Description of the task: Whatever appears in the records, write it out again exactly.

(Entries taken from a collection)

*** Begin section ***

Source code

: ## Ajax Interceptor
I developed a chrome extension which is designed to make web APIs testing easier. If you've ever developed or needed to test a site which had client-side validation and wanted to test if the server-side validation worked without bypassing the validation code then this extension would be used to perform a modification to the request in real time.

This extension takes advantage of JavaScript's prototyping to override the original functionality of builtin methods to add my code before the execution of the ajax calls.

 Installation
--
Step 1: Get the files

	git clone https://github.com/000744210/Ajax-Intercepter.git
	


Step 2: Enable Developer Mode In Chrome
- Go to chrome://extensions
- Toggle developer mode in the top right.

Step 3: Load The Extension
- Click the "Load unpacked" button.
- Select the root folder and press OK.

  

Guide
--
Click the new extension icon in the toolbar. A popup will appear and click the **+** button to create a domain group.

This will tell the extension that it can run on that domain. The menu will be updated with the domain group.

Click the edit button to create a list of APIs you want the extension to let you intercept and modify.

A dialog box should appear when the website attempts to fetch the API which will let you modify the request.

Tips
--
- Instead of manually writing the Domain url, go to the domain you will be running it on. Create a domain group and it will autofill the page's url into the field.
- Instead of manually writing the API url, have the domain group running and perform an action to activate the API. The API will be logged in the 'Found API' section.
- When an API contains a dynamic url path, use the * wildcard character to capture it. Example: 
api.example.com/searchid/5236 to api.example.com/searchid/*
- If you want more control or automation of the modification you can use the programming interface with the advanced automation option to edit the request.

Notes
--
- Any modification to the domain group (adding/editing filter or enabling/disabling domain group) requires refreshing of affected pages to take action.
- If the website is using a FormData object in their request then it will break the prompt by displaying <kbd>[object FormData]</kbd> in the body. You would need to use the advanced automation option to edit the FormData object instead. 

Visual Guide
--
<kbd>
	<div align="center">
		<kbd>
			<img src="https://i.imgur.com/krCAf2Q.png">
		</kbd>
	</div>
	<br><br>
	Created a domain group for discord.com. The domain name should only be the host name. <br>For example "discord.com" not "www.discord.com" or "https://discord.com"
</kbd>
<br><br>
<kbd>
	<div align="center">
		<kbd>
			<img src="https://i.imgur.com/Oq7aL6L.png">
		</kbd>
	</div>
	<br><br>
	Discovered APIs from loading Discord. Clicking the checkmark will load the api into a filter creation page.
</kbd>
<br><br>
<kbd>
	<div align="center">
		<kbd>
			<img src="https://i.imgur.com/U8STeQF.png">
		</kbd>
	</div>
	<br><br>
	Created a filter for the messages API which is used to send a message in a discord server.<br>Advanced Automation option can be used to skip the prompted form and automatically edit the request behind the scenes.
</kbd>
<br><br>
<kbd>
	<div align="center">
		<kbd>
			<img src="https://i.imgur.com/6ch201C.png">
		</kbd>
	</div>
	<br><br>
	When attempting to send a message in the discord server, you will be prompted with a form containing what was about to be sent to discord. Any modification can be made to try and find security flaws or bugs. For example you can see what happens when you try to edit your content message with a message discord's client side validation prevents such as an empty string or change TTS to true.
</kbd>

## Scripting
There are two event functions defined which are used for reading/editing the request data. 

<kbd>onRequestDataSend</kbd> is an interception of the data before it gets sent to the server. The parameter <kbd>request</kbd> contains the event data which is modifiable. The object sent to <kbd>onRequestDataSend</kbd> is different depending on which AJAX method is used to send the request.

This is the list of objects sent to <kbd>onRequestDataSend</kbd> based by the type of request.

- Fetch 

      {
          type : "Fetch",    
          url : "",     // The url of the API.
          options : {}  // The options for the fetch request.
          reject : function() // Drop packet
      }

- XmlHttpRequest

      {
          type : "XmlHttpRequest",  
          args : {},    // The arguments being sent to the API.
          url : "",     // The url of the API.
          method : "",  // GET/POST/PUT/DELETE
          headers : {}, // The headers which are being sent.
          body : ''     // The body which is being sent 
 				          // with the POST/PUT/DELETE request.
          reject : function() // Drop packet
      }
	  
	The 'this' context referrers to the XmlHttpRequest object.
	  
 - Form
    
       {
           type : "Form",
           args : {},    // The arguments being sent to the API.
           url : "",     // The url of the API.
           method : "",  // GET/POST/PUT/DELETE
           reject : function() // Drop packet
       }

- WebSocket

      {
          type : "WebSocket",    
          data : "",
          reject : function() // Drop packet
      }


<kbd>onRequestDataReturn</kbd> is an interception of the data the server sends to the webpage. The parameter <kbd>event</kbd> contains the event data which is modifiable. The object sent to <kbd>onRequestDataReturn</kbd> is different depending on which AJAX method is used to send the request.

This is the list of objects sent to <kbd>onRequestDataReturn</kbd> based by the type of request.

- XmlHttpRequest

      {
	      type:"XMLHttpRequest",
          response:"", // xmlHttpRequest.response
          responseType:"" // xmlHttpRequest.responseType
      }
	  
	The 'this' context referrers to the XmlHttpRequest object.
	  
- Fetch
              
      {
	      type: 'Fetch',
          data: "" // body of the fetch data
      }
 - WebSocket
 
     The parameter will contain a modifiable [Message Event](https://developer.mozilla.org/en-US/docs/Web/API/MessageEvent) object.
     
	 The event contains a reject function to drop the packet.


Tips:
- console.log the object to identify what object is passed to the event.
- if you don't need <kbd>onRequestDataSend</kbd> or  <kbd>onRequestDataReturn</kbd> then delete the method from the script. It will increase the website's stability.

*** End section ***

Response below:
Source code

: ## Ajax Interceptor
I developed a chrome extension which is designed to make web APIs testing easier. If you've ever developed or needed to test a site which had client-side validation and wanted to test if the server-side validation worked without bypassing the validation code then this extension would be used to perform a modification to the request in real time.

This extension takes advantage of JavaScript's prototyping to override the original functionality of builtin methods to add my code before the execution of the ajax calls.

 Installation
--
Step 1: Get the files

	git clone https://github.com/000744210/Ajax-Intercepter.git
	


Step 2: Enable Developer Mode In Chrome
- Go to chrome://extensions
- Toggle developer mode in the top right.

Step 3: Load The Extension
- Click the "Load unpacked" button.
- Select the root folder and press OK.

  

Guide
--
Click the new extension icon in the toolbar. A popup will appear and click the **+** button to create a domain group.

This will tell the extension that it can run on that domain. The menu will be updated with the domain group.

Click the edit button to create a list of APIs you want the extension to let you intercept and modify.

A dialog box should appear when the website attempts to fetch the API which will let you modify the request.

Tips
--
- Instead of manually writing the Domain url, go to the domain you will be running it on. Create a domain group and it will autofill the page's url into the field.
- Instead of manually writing the API url, have the domain group running and perform an action to activate the API. The API will be logged in the 'Found API' section.
- When an API contains a dynamic url path, use the * wildcard character to capture it. Example: 
api.example.com/searchid/5236 to api.example.com/searchid/*
- If you want more control or automation of the modification you can use the programming interface with the advanced automation option to edit the request.

Notes
--
- Any modification to the domain group (adding/editing filter or enabling/disabling domain group) requires refreshing of affected pages to take action.
- If the website is using a FormData object in their request then it will break the prompt by displaying <kbd>[object FormData]</kbd> in the body. You would need to use the advanced automation option to edit the FormData object instead. 

Visual Guide
--
<kbd>
	<div align="center">
		<kbd>
			<img src="https://i.imgur.com/krCAf2Q.png">
		</kbd>
	</div>
	<br><br>
	Created a domain group for discord.com. The domain name should only be the host name. <br>For example "discord.com" not "www.discord.com" or "https://discord.com"
</kbd>
<br><br>
<kbd>
	<div align="center">
		<kbd>
			<img src="https://i.imgur.com/Oq7aL6L.png">
		</kbd>
	</div>
	<br><br>
	Discovered APIs from loading Discord. Clicking the checkmark will load the api into a filter creation page.
</kbd>
<br><br>
<kbd>
	<div align="center">
		<kbd>
			<img src="https://i.imgur.com/U8STeQF.png">
		</kbd>
	</div>
	<br><br>
	Created a filter for the messages API which is used to send a message in a discord server.<br>Advanced Automation option can be used to skip the prompted form and automatically edit the request behind the scenes.
</kbd>
<br><br>
<kbd>
	<div align="center">
		<kbd>
			<img src="https://i.imgur.com/6ch201C.png">
		</kbd>
	</div>
	<br><br>
	When attempting to send a message in the discord server, you will be prompted with a form containing what was about to be sent to discord. Any modification can be made to try and find security flaws or bugs. For example you can see what happens when you try to edit your content message with a message discord's client side validation prevents such as an empty string or change TTS to true.
</kbd>

## Scripting
There are two event functions defined which are used for reading/editing the request data. 

<kbd>onRequestDataSend</kbd> is an interception of the data before it gets sent to the server. The parameter <kbd>request</kbd> contains the event data which is modifiable. The object sent to <kbd>onRequestDataSend</kbd> is different depending on which AJAX method is used to send the request.

This is the list of objects sent to <kbd>onRequestDataSend</kbd> based by the type of request.

- Fetch 

      {
          type : "Fetch",    
          url : "",     // The url of the API.
          options : {}  // The options for the fetch request.
          reject : function() // Drop packet
      }

- XmlHttpRequest

      {
          type : "XmlHttpRequest",  
          args : {},    // The arguments being sent to the API.
          url : "",     // The url of the API.
          method : "",  // GET/POST/PUT/DELETE
          headers : {}, // The headers which are being sent.
          body : ''     // The body which is being sent 
 				          // with the POST/PUT/DELETE request.
          reject : function() // Drop packet
      }
	  
	The 'this' context referrers to the XmlHttpRequest object.
	  
 - Form
    
       {
           type : "Form",
           args : {},    // The arguments being sent to the API.
           url : "",     // The url of the API.
           method : "",  // GET/POST/PUT/DELETE
           reject : function() // Drop packet
       }

- WebSocket

      {
          type : "WebSocket",    
          data : "",
          reject : function() // Drop packet
      }


<kbd>onRequestDataReturn</kbd> is an interception of the data the server sends to the webpage. The parameter <kbd>event</kbd> contains the event data which is modifiable. The object sent to <kbd>onRequestDataReturn</kbd> is different depending on which AJAX method is used to send the request.

This is the list of objects sent to <kbd>onRequestDataReturn</kbd> based by the type of request.

- XmlHttpRequest

      {
	      type:"XMLHttpRequest",
          response:"", // xmlHttpRequest.response
          responseType:"" // xmlHttpRequest.responseType
      }
	  
	The 'this' context referrers to the XmlHttpRequest object.
	  
- Fetch
              
      {
	      type: 'Fetch',
          data: "" // body of the fetch data
      }
 - WebSocket
 
     The parameter will contain a modifiable [Message Event](https://developer.mozilla.org/en-US/docs/Web/API/MessageEvent) object.
     
	 The event contains a reject function to drop the packet.


Tips:
- console.log the object to identify what object is passed to the event.
- if you don't need <kbd>onRequestDataSend</kbd> or  <kbd>onRequestDataReturn</kbd> then delete the method from the script. It will increase the website's stability.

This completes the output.